"""
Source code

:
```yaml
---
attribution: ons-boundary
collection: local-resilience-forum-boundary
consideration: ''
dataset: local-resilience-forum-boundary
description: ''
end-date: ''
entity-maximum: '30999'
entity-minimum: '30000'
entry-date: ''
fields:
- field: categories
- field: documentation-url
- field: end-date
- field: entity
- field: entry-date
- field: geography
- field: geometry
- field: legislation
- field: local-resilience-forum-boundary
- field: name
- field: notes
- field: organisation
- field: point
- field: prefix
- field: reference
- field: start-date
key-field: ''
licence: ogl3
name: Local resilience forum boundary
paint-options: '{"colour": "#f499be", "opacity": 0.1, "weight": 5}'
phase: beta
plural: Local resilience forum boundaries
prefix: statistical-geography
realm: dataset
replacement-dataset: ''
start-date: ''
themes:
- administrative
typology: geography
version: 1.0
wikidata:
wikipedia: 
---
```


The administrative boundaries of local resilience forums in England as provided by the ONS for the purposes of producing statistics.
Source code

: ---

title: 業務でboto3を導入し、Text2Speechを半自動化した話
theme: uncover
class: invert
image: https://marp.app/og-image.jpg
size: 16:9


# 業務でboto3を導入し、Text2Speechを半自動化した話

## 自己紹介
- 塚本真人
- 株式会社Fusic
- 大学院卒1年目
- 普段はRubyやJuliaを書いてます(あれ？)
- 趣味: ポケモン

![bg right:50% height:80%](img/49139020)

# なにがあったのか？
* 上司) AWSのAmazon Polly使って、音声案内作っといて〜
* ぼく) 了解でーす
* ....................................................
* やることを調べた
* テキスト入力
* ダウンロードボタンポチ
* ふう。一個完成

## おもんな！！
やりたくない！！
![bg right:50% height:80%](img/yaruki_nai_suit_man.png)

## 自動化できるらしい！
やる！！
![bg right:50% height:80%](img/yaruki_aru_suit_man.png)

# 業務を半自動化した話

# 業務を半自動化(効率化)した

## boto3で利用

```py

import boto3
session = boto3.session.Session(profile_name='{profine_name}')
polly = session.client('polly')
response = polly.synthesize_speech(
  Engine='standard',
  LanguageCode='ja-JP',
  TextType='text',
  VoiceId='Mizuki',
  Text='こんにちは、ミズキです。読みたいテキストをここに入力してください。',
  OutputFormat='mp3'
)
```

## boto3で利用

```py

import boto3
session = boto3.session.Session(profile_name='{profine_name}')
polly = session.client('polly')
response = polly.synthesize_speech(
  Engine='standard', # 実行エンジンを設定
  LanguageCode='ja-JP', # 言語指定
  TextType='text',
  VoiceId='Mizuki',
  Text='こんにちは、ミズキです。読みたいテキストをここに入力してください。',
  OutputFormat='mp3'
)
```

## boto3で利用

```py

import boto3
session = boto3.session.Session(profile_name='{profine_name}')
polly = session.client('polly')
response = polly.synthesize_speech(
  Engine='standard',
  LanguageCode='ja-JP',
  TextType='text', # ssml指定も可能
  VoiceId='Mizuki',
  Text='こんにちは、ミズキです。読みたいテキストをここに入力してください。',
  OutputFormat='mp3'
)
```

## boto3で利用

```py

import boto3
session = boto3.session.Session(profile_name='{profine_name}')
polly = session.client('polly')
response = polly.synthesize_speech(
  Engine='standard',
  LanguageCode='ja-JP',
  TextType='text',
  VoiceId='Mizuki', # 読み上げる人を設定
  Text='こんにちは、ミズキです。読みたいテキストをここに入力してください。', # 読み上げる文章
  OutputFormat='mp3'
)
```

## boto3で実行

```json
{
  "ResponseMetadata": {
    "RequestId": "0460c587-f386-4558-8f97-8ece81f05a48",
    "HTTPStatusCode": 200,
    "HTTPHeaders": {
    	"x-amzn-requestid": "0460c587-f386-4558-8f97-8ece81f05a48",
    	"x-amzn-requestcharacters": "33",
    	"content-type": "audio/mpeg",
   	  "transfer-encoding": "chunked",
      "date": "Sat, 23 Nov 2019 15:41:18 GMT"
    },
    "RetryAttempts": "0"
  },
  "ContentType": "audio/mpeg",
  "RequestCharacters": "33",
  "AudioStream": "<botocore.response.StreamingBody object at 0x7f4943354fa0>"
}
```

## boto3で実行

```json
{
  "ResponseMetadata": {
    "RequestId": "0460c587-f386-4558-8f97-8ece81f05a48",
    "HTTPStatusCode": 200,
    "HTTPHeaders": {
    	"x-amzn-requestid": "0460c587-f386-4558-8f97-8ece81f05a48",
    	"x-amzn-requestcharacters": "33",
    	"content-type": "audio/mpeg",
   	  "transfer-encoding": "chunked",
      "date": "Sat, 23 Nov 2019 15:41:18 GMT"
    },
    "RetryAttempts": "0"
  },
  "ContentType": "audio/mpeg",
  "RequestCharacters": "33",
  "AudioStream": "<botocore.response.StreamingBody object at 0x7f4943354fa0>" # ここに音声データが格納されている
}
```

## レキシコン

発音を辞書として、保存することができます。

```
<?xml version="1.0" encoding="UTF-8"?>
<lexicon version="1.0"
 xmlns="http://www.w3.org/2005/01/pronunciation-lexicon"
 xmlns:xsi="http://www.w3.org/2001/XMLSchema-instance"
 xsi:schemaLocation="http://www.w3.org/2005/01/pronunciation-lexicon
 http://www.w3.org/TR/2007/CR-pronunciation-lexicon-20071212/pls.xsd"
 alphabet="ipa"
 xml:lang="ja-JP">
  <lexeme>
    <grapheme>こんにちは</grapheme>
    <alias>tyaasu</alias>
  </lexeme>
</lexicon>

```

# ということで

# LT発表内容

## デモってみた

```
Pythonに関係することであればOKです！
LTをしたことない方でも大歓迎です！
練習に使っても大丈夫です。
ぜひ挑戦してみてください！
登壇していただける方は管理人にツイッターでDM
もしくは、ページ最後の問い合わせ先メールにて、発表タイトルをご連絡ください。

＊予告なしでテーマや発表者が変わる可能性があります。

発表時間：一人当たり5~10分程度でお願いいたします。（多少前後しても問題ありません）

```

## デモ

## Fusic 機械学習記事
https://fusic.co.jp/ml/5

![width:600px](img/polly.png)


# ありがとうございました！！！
"""
* PROBLEM TO WORK ON: Each entry above is to be written out exactly.

* TASK ANSWER:
Source code

:
```yaml
---
attribution: ons-boundary
collection: local-resilience-forum-boundary
consideration: ''
dataset: local-resilience-forum-boundary
description: ''
end-date: ''
entity-maximum: '30999'
entity-minimum: '30000'
entry-date: ''
fields:
- field: categories
- field: documentation-url
- field: end-date
- field: entity
- field: entry-date
- field: geography
- field: geometry
- field: legislation
- field: local-resilience-forum-boundary
- field: name
- field: notes
- field: organisation
- field: point
- field: prefix
- field: reference
- field: start-date
key-field: ''
licence: ogl3
name: Local resilience forum boundary
paint-options: '{"colour": "#f499be", "opacity": 0.1, "weight": 5}'
phase: beta
plural: Local resilience forum boundaries
prefix: statistical-geography
realm: dataset
replacement-dataset: ''
start-date: ''
themes:
- administrative
typology: geography
version: 1.0
wikidata:
wikipedia: 
---
```


The administrative boundaries of local resilience forums in England as provided by the ONS for the purposes of producing statistics.
Source code

: ---

title: 業務でboto3を導入し、Text2Speechを半自動化した話
theme: uncover
class: invert
image: https://marp.app/og-image.jpg
size: 16:9


# 業務でboto3を導入し、Text2Speechを半自動化した話

## 自己紹介
- 塚本真人
- 株式会社Fusic
- 大学院卒1年目
- 普段はRubyやJuliaを書いてます(あれ？)
- 趣味: ポケモン

![bg right:50% height:80%](img/49139020)

# なにがあったのか？
* 上司) AWSのAmazon Polly使って、音声案内作っといて〜
* ぼく) 了解でーす
* ....................................................
* やることを調べた
* テキスト入力
* ダウンロードボタンポチ
* ふう。一個完成

## おもんな！！
やりたくない！！
![bg right:50% height:80%](img/yaruki_nai_suit_man.png)

## 自動化できるらしい！
やる！！
![bg right:50% height:80%](img/yaruki_aru_suit_man.png)

# 業務を半自動化した話

# 業務を半自動化(効率化)した

## boto3で利用

```py

import boto3
session = boto3.session.Session(profile_name='{profine_name}')
polly = session.client('polly')
response = polly.synthesize_speech(
  Engine='standard',
  LanguageCode='ja-JP',
  TextType='text',
  VoiceId='Mizuki',
  Text='こんにちは、ミズキです。読みたいテキストをここに入力してください。',
  OutputFormat='mp3'
)
```

## boto3で利用

```py

import boto3
session = boto3.session.Session(profile_name='{profine_name}')
polly = session.client('polly')
response = polly.synthesize_speech(
  Engine='standard', # 実行エンジンを設定
  LanguageCode='ja-JP', # 言語指定
  TextType='text',
  VoiceId='Mizuki',
  Text='こんにちは、ミズキです。読みたいテキストをここに入力してください。',
  OutputFormat='mp3'
)
```

## boto3で利用

```py

import boto3
session = boto3.session.Session(profile_name='{profine_name}')
polly = session.client('polly')
response = polly.synthesize_speech(
  Engine='standard',
  LanguageCode='ja-JP',
  TextType='text', # ssml指定も可能
  VoiceId='Mizuki',
  Text='こんにちは、ミズキです。読みたいテキストをここに入力してください。',
  OutputFormat='mp3'
)
```

## boto3で利用

```py

import boto3
session = boto3.session.Session(profile_name='{profine_name}')
polly = session.client('polly')
response = polly.synthesize_speech(
  Engine='standard',
  LanguageCode='ja-JP',
  TextType='text',
  VoiceId='Mizuki', # 読み上げる人を設定
  Text='こんにちは、ミズキです。読みたいテキストをここに入力してください。', # 読み上げる文章
  OutputFormat='mp3'
)
```

## boto3で実行

```json
{
  "ResponseMetadata": {
    "RequestId": "0460c587-f386-4558-8f97-8ece81f05a48",
    "HTTPStatusCode": 200,
    "HTTPHeaders": {
    	"x-amzn-requestid": "0460c587-f386-4558-8f97-8ece81f05a48",
    	"x-amzn-requestcharacters": "33",
    	"content-type": "audio/mpeg",
   	  "transfer-encoding": "chunked",
      "date": "Sat, 23 Nov 2019 15:41:18 GMT"
    },
    "RetryAttempts": "0"
  },
  "ContentType": "audio/mpeg",
  "RequestCharacters": "33",
  "AudioStream": "<botocore.response.StreamingBody object at 0x7f4943354fa0>"
}
```

## boto3で実行

```json
{
  "ResponseMetadata": {
    "RequestId": "0460c587-f386-4558-8f97-8ece81f05a48",
    "HTTPStatusCode": 200,
    "HTTPHeaders": {
    	"x-amzn-requestid": "0460c587-f386-4558-8f97-8ece81f05a48",
    	"x-amzn-requestcharacters": "33",
    	"content-type": "audio/mpeg",
   	  "transfer-encoding": "chunked",
      "date": "Sat, 23 Nov 2019 15:41:18 GMT"
    },
    "RetryAttempts": "0"
  },
  "ContentType": "audio/mpeg",
  "RequestCharacters": "33",
  "AudioStream": "<botocore.response.StreamingBody object at 0x7f4943354fa0>" # ここに音声データが格納されている
}
```

## レキシコン

発音を辞書として、保存することができます。

```
<?xml version="1.0" encoding="UTF-8"?>
<lexicon version="1.0"
 xmlns="http://www.w3.org/2005/01/pronunciation-lexicon"
 xmlns:xsi="http://www.w3.org/2001/XMLSchema-instance"
 xsi:schemaLocation="http://www.w3.org/2005/01/pronunciation-lexicon
 http://www.w3.org/TR/2007/CR-pronunciation-lexicon-20071212/pls.xsd"
 alphabet="ipa"
 xml:lang="ja-JP">
  <lexeme>
    <grapheme>こんにちは</grapheme>
    <alias>tyaasu</alias>
  </lexeme>
</lexicon>

```

# ということで

# LT発表内容

## デモってみた

```
Pythonに関係することであればOKです！
LTをしたことない方でも大歓迎です！
練習に使っても大丈夫です。
ぜひ挑戦してみてください！
登壇していただける方は管理人にツイッターでDM
もしくは、ページ最後の問い合わせ先メールにて、発表タイトルをご連絡ください。

＊予告なしでテーマや発表者が変わる可能性があります。

発表時間：一人当たり5~10分程度でお願いいたします。（多少前後しても問題ありません）

```

## デモ

## Fusic 機械学習記事
https://fusic.co.jp/ml/5

![width:600px](img/polly.png)


# ありがとうございました！！！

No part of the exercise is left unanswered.